Wang, oficial do Exército chinês, tentava embarcar para um voo com destino a Tianjin, na China. Segundo o jornal “South China Morning Post“, de Hong Kong, o militar teria patente equivalente a de major no EUA.

Segundo documentos do FBI aos quais o diário de Hong Kong teve acesso, Wang “fora instruído por seu supervisor, o diretor do laboratório militar da universidade [na China] a observar o laboratório da UCSF e trazer informações sobre como replicá-lo na China].”
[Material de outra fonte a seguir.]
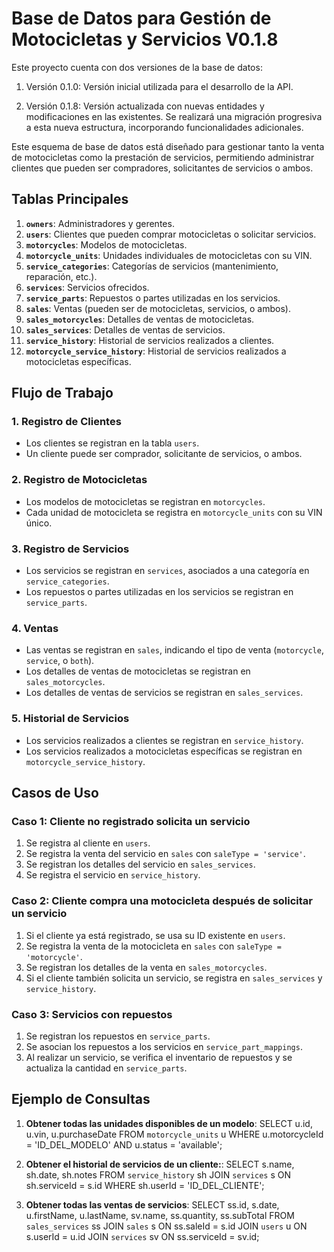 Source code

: # Base de Datos para Gestión de Motocicletas y Servicios V0.1.8

Este proyecto cuenta con dos versiones de la base de datos:

1. Versión 0.1.0: Versión inicial utilizada para el desarrollo de la API.

2. Versión 0.1.8: Versión actualizada con nuevas entidades y modificaciones en las existentes. Se realizará una migración progresiva a esta nueva estructura, incorporando funcionalidades adicionales.

Este esquema de base de datos está diseñado para gestionar tanto la venta de motocicletas como la prestación de servicios, permitiendo administrar clientes que pueden ser compradores, solicitantes de servicios o ambos.

## Tablas Principales

1. **`owners`**: Administradores y gerentes.
2. **`users`**: Clientes que pueden comprar motocicletas o solicitar servicios.
3. **`motorcycles`**: Modelos de motocicletas.
4. **`motorcycle_units`**: Unidades individuales de motocicletas con su VIN.
5. **`service_categories`**: Categorías de servicios (mantenimiento, reparación, etc.).
6. **`services`**: Servicios ofrecidos.
7. **`service_parts`**: Repuestos o partes utilizadas en los servicios.
8. **`sales`**: Ventas (pueden ser de motocicletas, servicios, o ambos).
9. **`sales_motorcycles`**: Detalles de ventas de motocicletas.
10. **`sales_services`**: Detalles de ventas de servicios.
11. **`service_history`**: Historial de servicios realizados a clientes.
12. **`motorcycle_service_history`**: Historial de servicios realizados a motocicletas específicas.

## Flujo de Trabajo

### 1. **Registro de Clientes**
   - Los clientes se registran en la tabla `users`.
   - Un cliente puede ser comprador, solicitante de servicios, o ambos.

### 2. **Registro de Motocicletas**
   - Los modelos de motocicletas se registran en `motorcycles`.
   - Cada unidad de motocicleta se registra en `motorcycle_units` con su VIN único.

### 3. **Registro de Servicios**
   - Los servicios se registran en `services`, asociados a una categoría en `service_categories`.
   - Los repuestos o partes utilizadas en los servicios se registran en `service_parts`.

### 4. **Ventas**
   - Las ventas se registran en `sales`, indicando el tipo de venta (`motorcycle`, `service`, o `both`).
   - Los detalles de ventas de motocicletas se registran en `sales_motorcycles`.
   - Los detalles de ventas de servicios se registran en `sales_services`.

### 5. **Historial de Servicios**
   - Los servicios realizados a clientes se registran en `service_history`.
   - Los servicios realizados a motocicletas específicas se registran en `motorcycle_service_history`.

## Casos de Uso

### **Caso 1: Cliente no registrado solicita un servicio**
1. Se registra al cliente en `users`.
2. Se registra la venta del servicio en `sales` con `saleType = 'service'`.
3. Se registran los detalles del servicio en `sales_services`.
4. Se registra el servicio en `service_history`.

### **Caso 2: Cliente compra una motocicleta después de solicitar un servicio**
1. Si el cliente ya está registrado, se usa su ID existente en `users`.
2. Se registra la venta de la motocicleta en `sales` con `saleType = 'motorcycle'`.
3. Se registran los detalles de la venta en `sales_motorcycles`.
4. Si el cliente también solicita un servicio, se registra en `sales_services` y `service_history`.

### **Caso 3: Servicios con repuestos**
1. Se registran los repuestos en `service_parts`.
2. Se asocian los repuestos a los servicios en `service_part_mappings`.
3. Al realizar un servicio, se verifica el inventario de repuestos y se actualiza la cantidad en `service_parts`.

## Ejemplo de Consultas

1. **Obtener todas las unidades disponibles de un modelo**:
   SELECT u.id, u.vin, u.purchaseDate
   FROM `motorcycle_units` u
   WHERE u.motorcycleId = 'ID_DEL_MODELO' AND u.status = 'available';

2. **Obtener el historial de servicios de un cliente:**:
    SELECT s.name, sh.date, sh.notes
    FROM `service_history` sh
    JOIN `services` s ON sh.serviceId = s.id
    WHERE sh.userId = 'ID_DEL_CLIENTE';

3. **Obtener todas las ventas de servicios**:
    SELECT ss.id, s.date, u.firstName, u.lastName, sv.name, ss.quantity, ss.subTotal
    FROM `sales_services` ss
    JOIN `sales` s ON ss.saleId = s.id
    JOIN `users` u ON s.userId = u.id
    JOIN `services` sv ON ss.serviceId = sv.id; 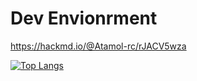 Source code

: # Dev Envionrment

https://hackmd.io/@Atamol-rc/rJACV5wza

[![Top Langs](https://github-readme-stats.vercel.app/api/top-langs/?username=Atamol&layout=donut-vertical)](https://github.com/Atamol/github-readme-stats)
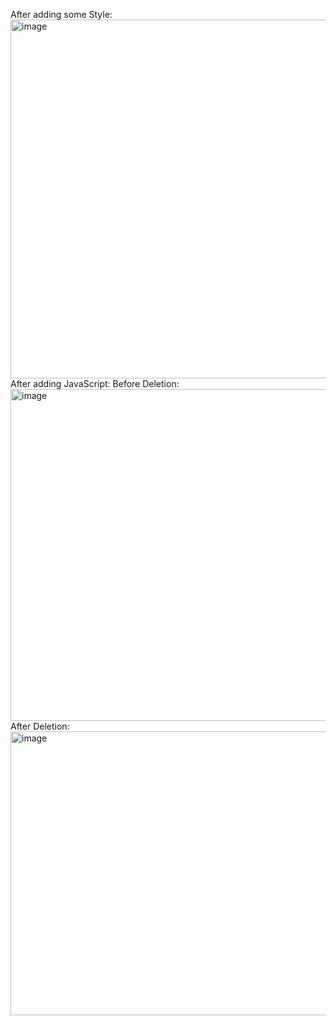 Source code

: 
After adding some Style:
<img width="898" height="574" alt="image" src="https://github.com/user-attachments/assets/3082707e-ce7d-429e-9d98-cceba74a5c3c" />
After adding JavaScript: Before Deletion:
<img width="667" height="531" alt="image" src="https://github.com/user-attachments/assets/c5113bf3-5ddb-444e-baf2-6baf761c9f04" />
After Deletion:
<img width="667" height="454" alt="image" src="https://github.com/user-attachments/assets/42e10a74-c47e-4d8b-a49f-63309d3ae122" />



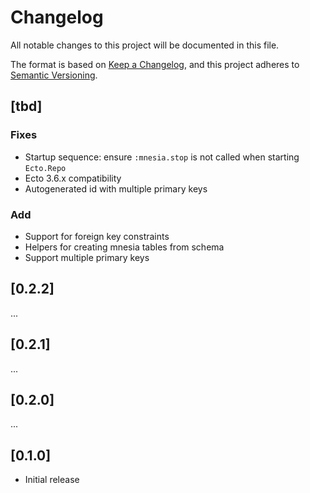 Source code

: # Changelog

All notable changes to this project will be documented in this file.

The format is based on [Keep a Changelog](https://keepachangelog.com/en/1.0.0/),
and this project adheres to [Semantic Versioning](https://semver.org/spec/v2.0.0.html).

## [tbd]

### Fixes

* Startup sequence: ensure `:mnesia.stop` is not called when starting
  `Ecto.Repo`
* Ecto 3.6.x compatibility
* Autogenerated id with multiple primary keys

### Add

* Support for foreign key constraints
* Helpers for creating mnesia tables from schema
* Support multiple primary keys

## [0.2.2]

...

## [0.2.1]

...

## [0.2.0]

...

## [0.1.0]

* Initial release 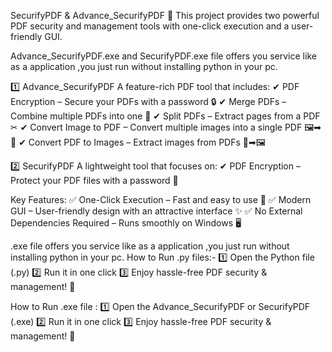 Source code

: SecurifyPDF & Advance_SecurifyPDF 🚀
This project provides two powerful PDF security and management tools with one-click execution and a user-friendly GUI.

Advance_SecurifyPDF.exe and  SecurifyPDF.exe file offers you service like as a application ,you just run without installing  python in your pc.

1️⃣ Advance_SecurifyPDF
A feature-rich PDF tool that includes:
✔ PDF Encryption – Secure your PDFs with a password 🔒
✔ Merge PDFs – Combine multiple PDFs into one 📑
✔ Split PDFs – Extract pages from a PDF ✂
✔ Convert Image to PDF – Convert multiple images into a single PDF 🖼➡📄
✔ Convert PDF to Images – Extract images from PDFs 📄➡🖼

2️⃣ SecurifyPDF
A lightweight tool that focuses on:
✔ PDF Encryption – Protect your PDF files with a password 🔐

Key Features:
✅ One-Click Execution – Fast and easy to use 🎯
✅ Modern GUI – User-friendly design with an attractive interface ✨
✅ No External Dependencies Required – Runs smoothly on Windows 🖥

.exe file offers you service like as a application ,you just run without installing  python in your pc.
How to Run .py files:-
1️⃣ Open the Python file (.py)
2️⃣ Run it in one click
3️⃣ Enjoy hassle-free PDF security & management! 🚀

How to Run .exe file :
1️⃣ Open the Advance_SecurifyPDF or SecurifyPDF (.exe)
2️⃣ Run it in one click
3️⃣ Enjoy hassle-free PDF security & management! 🚀
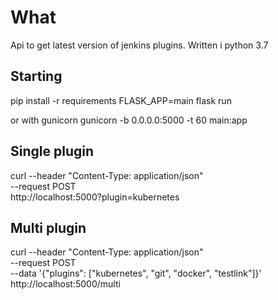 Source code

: # What

Api to get latest version of jenkins plugins. Written i python 3.7

## Starting
pip install -r requirements
FLASK_APP=main flask run

or  with gunicorn
gunicorn -b 0.0.0.0:5000 -t 60 main:app

## Single plugin

curl --header "Content-Type: application/json" \
  --request POST \
  http://localhost:5000\?plugin\=kubernetes


## Multi plugin

curl --header "Content-Type: application/json" \
  --request POST \
  --data '{"plugins": ["kubernetes", "git", "docker", "testlink"]}' \
  http://localhost:5000/multi


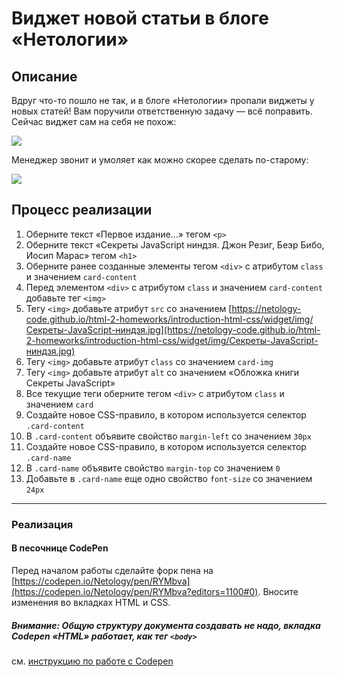 # Виджет новой статьи в блоге «Нетологии»

## Описание

Вдруг что-то пошло не так, и в блоге «Нетологии» пропали виджеты у новых статей! Вам поручили ответственную задачу &mdash; всё поправить. Сейчас виджет сам на себя не похож:

![](https://netology-code.github.io/html-2-homeworks/sources/lection-1-1-task-3-widget-before.png)

Менеджер звонит и умоляет как можно скорее сделать по-старому:

![](https://netology-code.github.io/html-2-homeworks/sources/lection-1-1-task-3-widget-after.png)

## Процесс реализации

1. Оберните текст «Первое издание…» тегом `<p>`
2. Оберните текст «Секреты JavaScript ниндзя. Джон Резиг, Беэр Бибо, Иосип Марас» тегом `<h1>`
3. Оберните ранее созданные элементы тегом `<div>` с атрибутом `class` и значением `card-content`
4. Перед элементом `<div>` с атрибутом `class` и значением `card-content` добавьте тег `<img>`
5. Тегу `<img>` добавьте атрибут `src` со значением [https://netology-code.github.io/html-2-homeworks/introduction-html-css/widget/img/Секреты-JavaScript-ниндзя.jpg](https://netology-code.github.io/html-2-homeworks/introduction-html-css/widget/img/Секреты-JavaScript-ниндзя.jpg)
6. Тегу `<img>` добавьте атрибут `class` со значением `card-img`
7. Тегу `<img>` добавьте атрибут `alt` со значением «Обложка книги Cекреты JavaScript»
8. Все текущие теги оберните тегом `<div>` с атрибутом `class` и значением `card`
9. Создайте новое CSS-правило, в котором используется селектор `.card-content`
10. В `.card-content` объявите свойство `margin-left` со значением `30px`
11. Создайте новое CSS-правило, в котором используется селектор `.card-name`
12. В `.card-name` объявите свойство `margin-top` со значением `0`
13. Добавьте в `.card-name` еще одно свойство `font-size` со значением `24px`

---

### Реализация

#### В песочнице CodePen

Перед началом работы сделайте форк пена на [https://codepen.io/Netology/pen/RYMbva](https://codepen.io/Netology/pen/RYMbva?editors=1100#0). Вносите изменения во вкладках HTML и CSS.

##### Внимание: Общую структуру документа создавать не надо, вкладка Codepen «HTML» работает, как тег `<body>`
см. [инструкцию по работе с Codepen](https://netology-university.bitbucket.io/guides/wm/codepen-guide/) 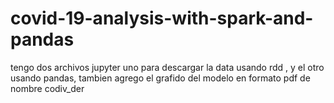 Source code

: # covid-19-analysis-with-spark-and-pandas
tengo dos archivos jupyter uno para descargar la data usando rdd , y el otro usando pandas, tambien agrego el grafido del modelo en formato pdf de nombre codiv_der
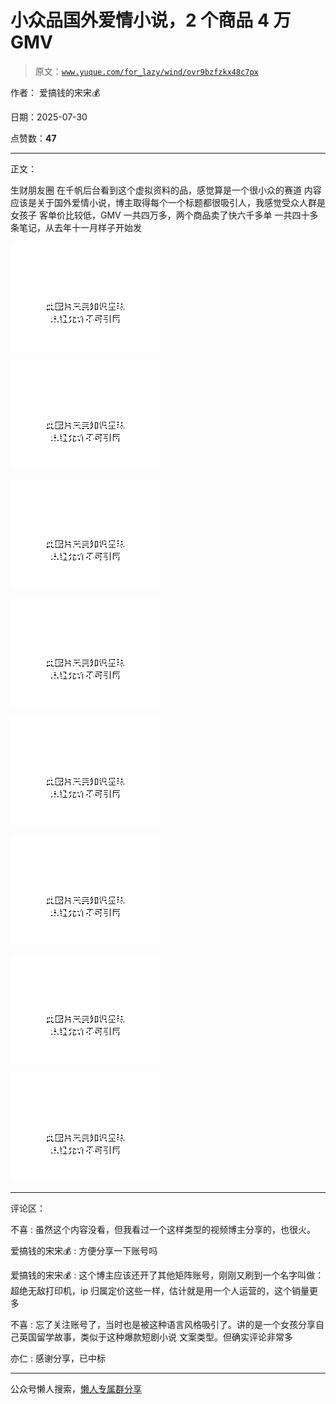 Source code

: # 小众品国外爱情小说，2 个商品 4 万 GMV

> 原文：[`www.yuque.com/for_lazy/wind/ovr9bzfzkx48c7px`](https://www.yuque.com/for_lazy/wind/ovr9bzfzkx48c7px)

作者： 爱搞钱的宋宋💰

日期：2025-07-30

点赞数：**47**

* * *

正文：

生财朋友圈 在千帆后台看到这个虚拟资料的品，感觉算是一个很小众的赛道 内容应该是关于国外爱情小说，博主取得每个一个标题都很吸引人，我感觉受众人群是女孩子
客单价比较低，GMV 一共四万多，两个商品卖了快六千多单 一共四十多条笔记，从去年十一月样子开始发

![](img/a876b1fabf643f46c89e76bd6c5ca9d8.png "None")

![](img/d89470acab3ed29c0e6d251cc23fd298.png "None")

![](img/068f0837e365ec1a6e99ed23b09b86dd.png "None")

![](img/6249c68e52d6388cb2b65156a974a932.png "None")

![](img/68668519e4a237a4bf13cd2b8d31217e.png "None")

![](img/e7c83be37385f041eb0e4bd7619a1b1c.png "None")

![](img/e0e2a824dbbac3b81679837449b7ef70.png "None")

![](img/9dbbe4fdbe767ae2201ea546ee8b26e1.png "None")

* * *

评论区：

不喜 : 虽然这个内容没看，但我看过一个这样类型的视频博主分享的，也很火。

爱搞钱的宋宋💰 : 方便分享一下账号吗

爱搞钱的宋宋💰 : 这个博主应该还开了其他矩阵账号，刚刚又刷到一个名字叫做：超绝无敌打印机，ip 归属定价这些一样，估计就是用一个人运营的，这个销量更多

不喜 : 忘了关注账号了，当时也是被这种语言风格吸引了。讲的是一个女孩分享自己英国留学故事，类似于这种爆款短剧小说 文案类型。但确实评论非常多

亦仁 : 感谢分享，已中标

* * *

公众号懒人搜索，[懒人专属群分享](https://lazybook.fun/#/blog/group)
Militar chinês é preso acusado de roubo de pesquisas médicas nos EUA
Treinamento para parada militar em Hebei, na China (Foto: Flickr/gadgetdan)

O militar havia entrado nos EUA por meio de um visto para intercambistas, que permitia trabalhar e estudar no país. Na Califórnia, trabalhou e coletou informações usadas em pesquisas da UCSF para levá-las de volta à China sob ordens do laboratório militar do Exército.

Entrada fraudada

Segundo documentos do processo, trazidos a público pelo Departamento de Justiça, Wang teria entrado nos EUA em 26 de março de 2019. O visto foi emitido em 17 de dezembro do ano anterior. Para conseguir o documento, o militar afirmou ter encerrado seu serviço no Exército chinês em setembro de 2016.

Em 7 de junho deste ano, Wang confirmou ter vínculo com o Exército Popular chinês, de quem recebeu uma bolsa durante sua estadia nos EUA. Segundo o documento das autoridades norte-americanas, o militar teria confirmado que mentiu no processo no qual recebeu o visto.

Segundo o jornal de Hong Kong, além do roubo material físico, Wang também teria enviado dados a colegas na China por email. Entre os dados vazados havia informações de pesquisas financiadas pelo Departamento de Saúde dos EUA.